Sobre canetas e idealização

A situação que estou prestes a narrar é muito comum quando começamos a ter nossas noções românticas. Nos anos em que adolescemos nos interessamos por alguém e passamos a tentar decifrar cada palavra e atitude, procurando qualquer resquício de interesse deste alguém, ao qual poderíamos nos agarrar, como na situação em que a pessoa que você tinha uma quedinha te emprestava uma caneta colorida, de maneira solícita e educada, e você obviamente já dava um jeito de escrever seu nome, o de seu amado ou amada e um belo coração, bobeira de criança né?
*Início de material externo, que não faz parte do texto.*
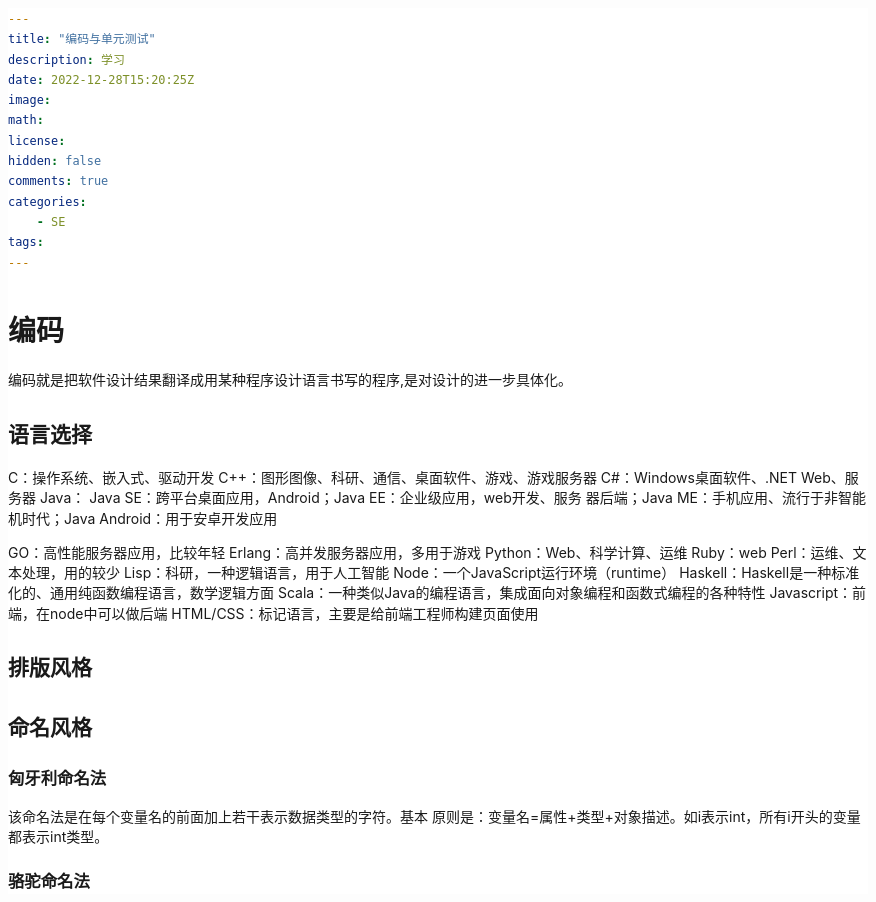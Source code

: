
 ```yaml
---
title: "编码与单元测试"
description: 学习
date: 2022-12-28T15:20:25Z
image: 
math: 
license: 
hidden: false
comments: true
categories:
    - SE
tags:
---
```

# 编码

编码就是把软件设计结果翻译成用某种程序设计语言书写的程序,是对设计的进一步具体化。

## 语言选择

C：操作系统、嵌入式、驱动开发 
C++：图形图像、科研、通信、桌面软件、游戏、游戏服务器 
C#：Windows桌面软件、.NET Web、服务器 
Java：  Java SE：跨平台桌面应用，Android；Java EE：企业级应用，web开发、服务 
器后端；Java ME：手机应用、流行于非智能机时代；Java Android：用于安卓开发应用

GO：高性能服务器应用，比较年轻 
Erlang：高并发服务器应用，多用于游戏 
Python：Web、科学计算、运维 
Ruby：web 
Perl：运维、文本处理，用的较少 
Lisp：科研，一种逻辑语言，用于人工智能 
Node：一个JavaScript运行环境（runtime） 
Haskell：Haskell是一种标准化的、通用纯函数编程语言，数学逻辑方面 
Scala：一种类似Java的编程语言，集成面向对象编程和函数式编程的各种特性 
Javascript：前端，在node中可以做后端 
HTML/CSS：标记语言，主要是给前端工程师构建页面使用

## 排版风格

## 命名风格 

### 匈牙利命名法 

该命名法是在每个变量名的前面加上若干表示数据类型的字符。基本 原则是：变量名=属性+类型+对象描述。如i表示int，所有i开头的变量都表示int类型。

### 骆驼命名法 
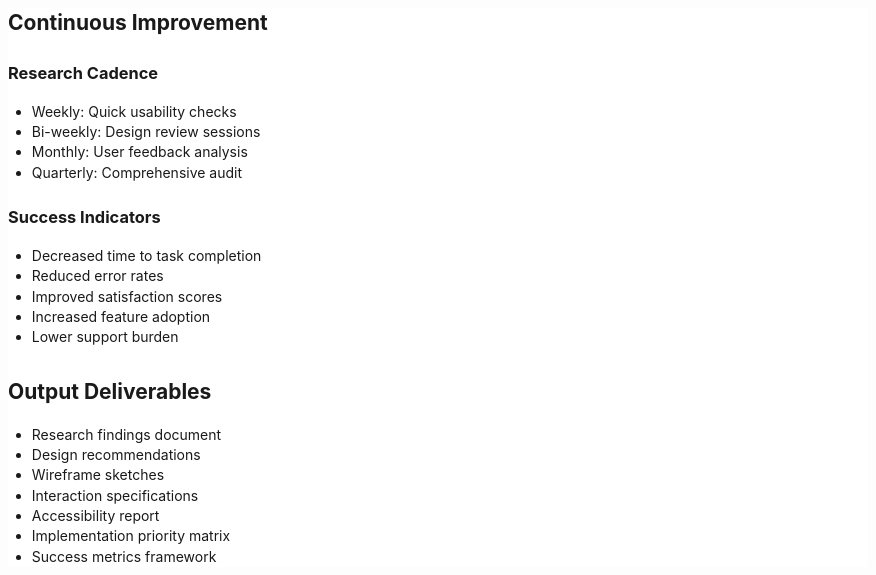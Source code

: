## Continuous Improvement

### Research Cadence
- Weekly: Quick usability checks
- Bi-weekly: Design review sessions
- Monthly: User feedback analysis
- Quarterly: Comprehensive audit

### Success Indicators
- Decreased time to task completion
- Reduced error rates
- Improved satisfaction scores
- Increased feature adoption
- Lower support burden

## Output Deliverables
- Research findings document
- Design recommendations
- Wireframe sketches
- Interaction specifications
- Accessibility report
- Implementation priority matrix
- Success metrics framework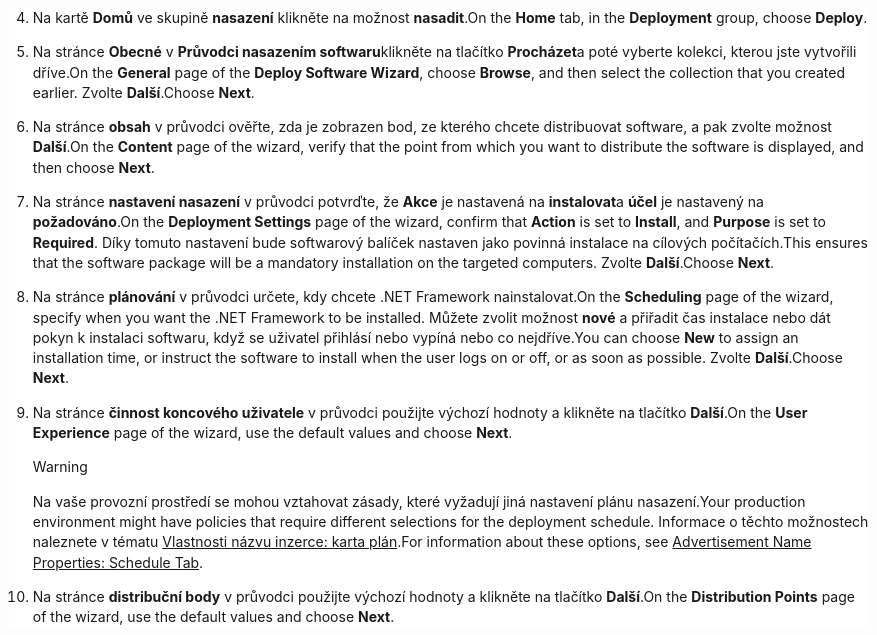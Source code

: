 4. <span data-ttu-id="673e4-213">Na kartě **Domů** ve skupině **nasazení** klikněte na možnost **nasadit**.</span><span class="sxs-lookup"><span data-stu-id="673e4-213">On the **Home** tab, in the **Deployment** group, choose **Deploy**.</span></span>

5. <span data-ttu-id="673e4-214">Na stránce **Obecné** v **Průvodci nasazením softwaru**klikněte na tlačítko **Procházet**a poté vyberte kolekci, kterou jste vytvořili dříve.</span><span class="sxs-lookup"><span data-stu-id="673e4-214">On the **General** page of the **Deploy Software Wizard**, choose **Browse**, and then select the collection that you created earlier.</span></span> <span data-ttu-id="673e4-215">Zvolte **Další**.</span><span class="sxs-lookup"><span data-stu-id="673e4-215">Choose **Next**.</span></span>

6. <span data-ttu-id="673e4-216">Na stránce **obsah** v průvodci ověřte, zda je zobrazen bod, ze kterého chcete distribuovat software, a pak zvolte možnost **Další**.</span><span class="sxs-lookup"><span data-stu-id="673e4-216">On the **Content** page of the wizard, verify that the point from which you want to distribute the software is displayed, and then choose **Next**.</span></span>

7. <span data-ttu-id="673e4-217">Na stránce **nastavení nasazení** v průvodci potvrďte, že **Akce** je nastavená na **instalovat**a **účel** je nastavený na **požadováno**.</span><span class="sxs-lookup"><span data-stu-id="673e4-217">On the **Deployment Settings** page of the wizard, confirm that **Action** is set to **Install**, and **Purpose** is set to **Required**.</span></span> <span data-ttu-id="673e4-218">Díky tomuto nastavení bude softwarový balíček nastaven jako povinná instalace na cílových počítačích.</span><span class="sxs-lookup"><span data-stu-id="673e4-218">This ensures that the software package will be a mandatory installation on the targeted computers.</span></span> <span data-ttu-id="673e4-219">Zvolte **Další**.</span><span class="sxs-lookup"><span data-stu-id="673e4-219">Choose **Next**.</span></span>

8. <span data-ttu-id="673e4-220">Na stránce **plánování** v průvodci určete, kdy chcete .NET Framework nainstalovat.</span><span class="sxs-lookup"><span data-stu-id="673e4-220">On the **Scheduling** page of the wizard, specify when you want the .NET Framework to be installed.</span></span> <span data-ttu-id="673e4-221">Můžete zvolit možnost **nové** a přiřadit čas instalace nebo dát pokyn k instalaci softwaru, když se uživatel přihlásí nebo vypíná nebo co nejdříve.</span><span class="sxs-lookup"><span data-stu-id="673e4-221">You can choose **New** to assign an installation time, or instruct the software to install when the user logs on or off, or as soon as possible.</span></span> <span data-ttu-id="673e4-222">Zvolte **Další**.</span><span class="sxs-lookup"><span data-stu-id="673e4-222">Choose **Next**.</span></span>

9. <span data-ttu-id="673e4-223">Na stránce **činnost koncového uživatele** v průvodci použijte výchozí hodnoty a klikněte na tlačítko **Další**.</span><span class="sxs-lookup"><span data-stu-id="673e4-223">On the **User Experience** page of the wizard, use the default values and choose **Next**.</span></span>

    > [!WARNING]
    > <span data-ttu-id="673e4-224">Na vaše provozní prostředí se mohou vztahovat zásady, které vyžadují jiná nastavení plánu nasazení.</span><span class="sxs-lookup"><span data-stu-id="673e4-224">Your production environment might have policies that require different selections for the deployment schedule.</span></span> <span data-ttu-id="673e4-225">Informace o těchto možnostech naleznete v tématu [Vlastnosti názvu inzerce: karta plán](https://docs.microsoft.com/previous-versions/system-center/configuration-manager-2007/bb694016%28v=technet.10%29).</span><span class="sxs-lookup"><span data-stu-id="673e4-225">For information about these options, see [Advertisement Name Properties: Schedule Tab](https://docs.microsoft.com/previous-versions/system-center/configuration-manager-2007/bb694016%28v=technet.10%29).</span></span>

10. <span data-ttu-id="673e4-226">Na stránce **distribuční body** v průvodci použijte výchozí hodnoty a klikněte na tlačítko **Další**.</span><span class="sxs-lookup"><span data-stu-id="673e4-226">On the **Distribution Points** page of the wizard, use the default values and choose **Next**.</span></span>
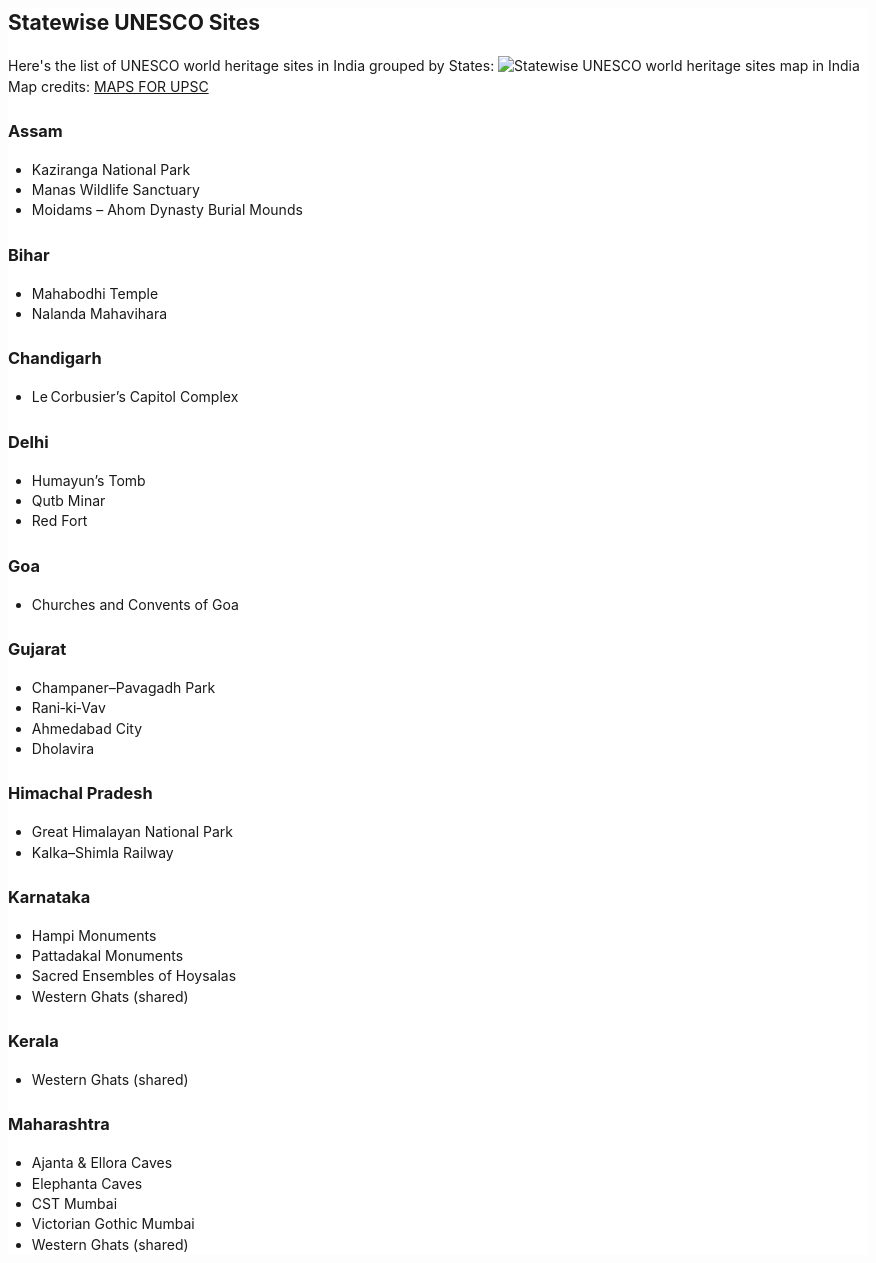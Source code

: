 
## Statewise UNESCO Sites
Here's the list of UNESCO world heritage sites in India grouped by States: 
![Statewise UNESCO world heritage sites map in India](https://encrypted-tbn0.gstatic.com/images?q=tbn:ANd9GcQgzTbEsbdQ_FnlTsUqZt9Lz11ESkenGt1k9v8SCTvgtLfiy4YHdOK4fyg&s=10)
Map credits: <a href="https://mapsforupsc.com/unesco-world-heritage-sites-in-india/" target="_blank">MAPS FOR UPSC</a>
### Assam
- Kaziranga National Park
- Manas Wildlife Sanctuary
- Moidams – Ahom Dynasty Burial Mounds

### Bihar
- Mahabodhi Temple
- Nalanda Mahavihara

### Chandigarh
- Le Corbusier’s Capitol Complex

### Delhi
- Humayun’s Tomb
- Qutb Minar
- Red Fort

### Goa
- Churches and Convents of Goa

### Gujarat
- Champaner–Pavagadh Park
- Rani‑ki‑Vav
- Ahmedabad City
- Dholavira

### Himachal Pradesh
- Great Himalayan National Park
- Kalka–Shimla Railway

### Karnataka
- Hampi Monuments
- Pattadakal Monuments
- Sacred Ensembles of Hoysalas
- Western Ghats (shared)

### Kerala
- Western Ghats (shared)

### Maharashtra
- Ajanta & Ellora Caves
- Elephanta Caves
- CST Mumbai
- Victorian Gothic Mumbai
- Western Ghats (shared)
Pois bem, e se eu te falar que essa situação não ficou no ensino fundamental e é constantemente reproduzida na nossa realidade? A sua quedinha virou seu crush, a figura idealizada da paixonite de internet. As redes sociais estão cercadas de conteúdo sobre isso, pessoas falam sobre seus crushs e como estes são perfeitos, como não tem coragem de falar com os mesmos, como estes muitas vezes os magoam, por não corresponderem seus sentimentos, não darem a famosa chance.

Para começar o maior perigo desse conceito é a idealização, essa pessoa pela qual você desenvolveu algum tipo de desejo passa a um patamar acima, no qual não se trata apenas de um interesse, e sim de toda uma idealização acerca do que você vai desenvolver com a mesma. Seu crush é a pessoa intocável, que na verdade tem defeitos, mas estes não são o foco, não há importância real em conhecer a pessoa, criticá-la, humanizá-la, e sim em obter sua atenção e o mais importante, o sentimento recíproco. Por isso é tão difícil colocar em palavras sua real intenção com o crush, você fala através de piadas e indiretas bem comuns da internet, porque a pessoa é tão perfeita que obviamente te daria um fora. Mas o que acontece quando você leva um fora?

Aí vem a parte mais complicada da situação, você idealizou todo um cenário romantizado em que a pessoa em questão se apaixonaria por você da maneira que você se apaixonou por ela, mas o crush nunca pediu para estar nessa posição, nunca pediu para ser posto em um pedestal, é uma situação similar a já desmitificada friendzone. A situação em que uma garota por exemplo tratava um garoto bem, e ele achava que isso necessariamente implicava num interesse afetivo por parte dela, e quando a mesma não o correspondia era uma aproveitadora que o jogou na famosa “zona da amizade”. O que quero dizer com isso é que seu crush não necessariamente se aproveitou de você, até porque isso entra em outros termos de abusividade que permeiam diversos relacionamentos na sociedade. O crush em questão nunca pediu para ser idealizado, e se ele te tratou bem e você interpretou isso de maneira errada, cabe a você entender porque continua se iludindo ao invés de tentar conhecer alguém de verdade.

Seu crush te respondeu numa rede social e te tratou com educação como quem empresta uma caneta colorida na aula de artes, e você está escrevendo corações em forma de likes esperando ser correspondidas. Talvez nossa imaturidade nos leve a idealizar ao invés de encarar os relacionamentos. Talvez seja a hora de você parar de idealizar, porque quem corresponde as expectativas não pode ser culpabilizado por você ter-las criado.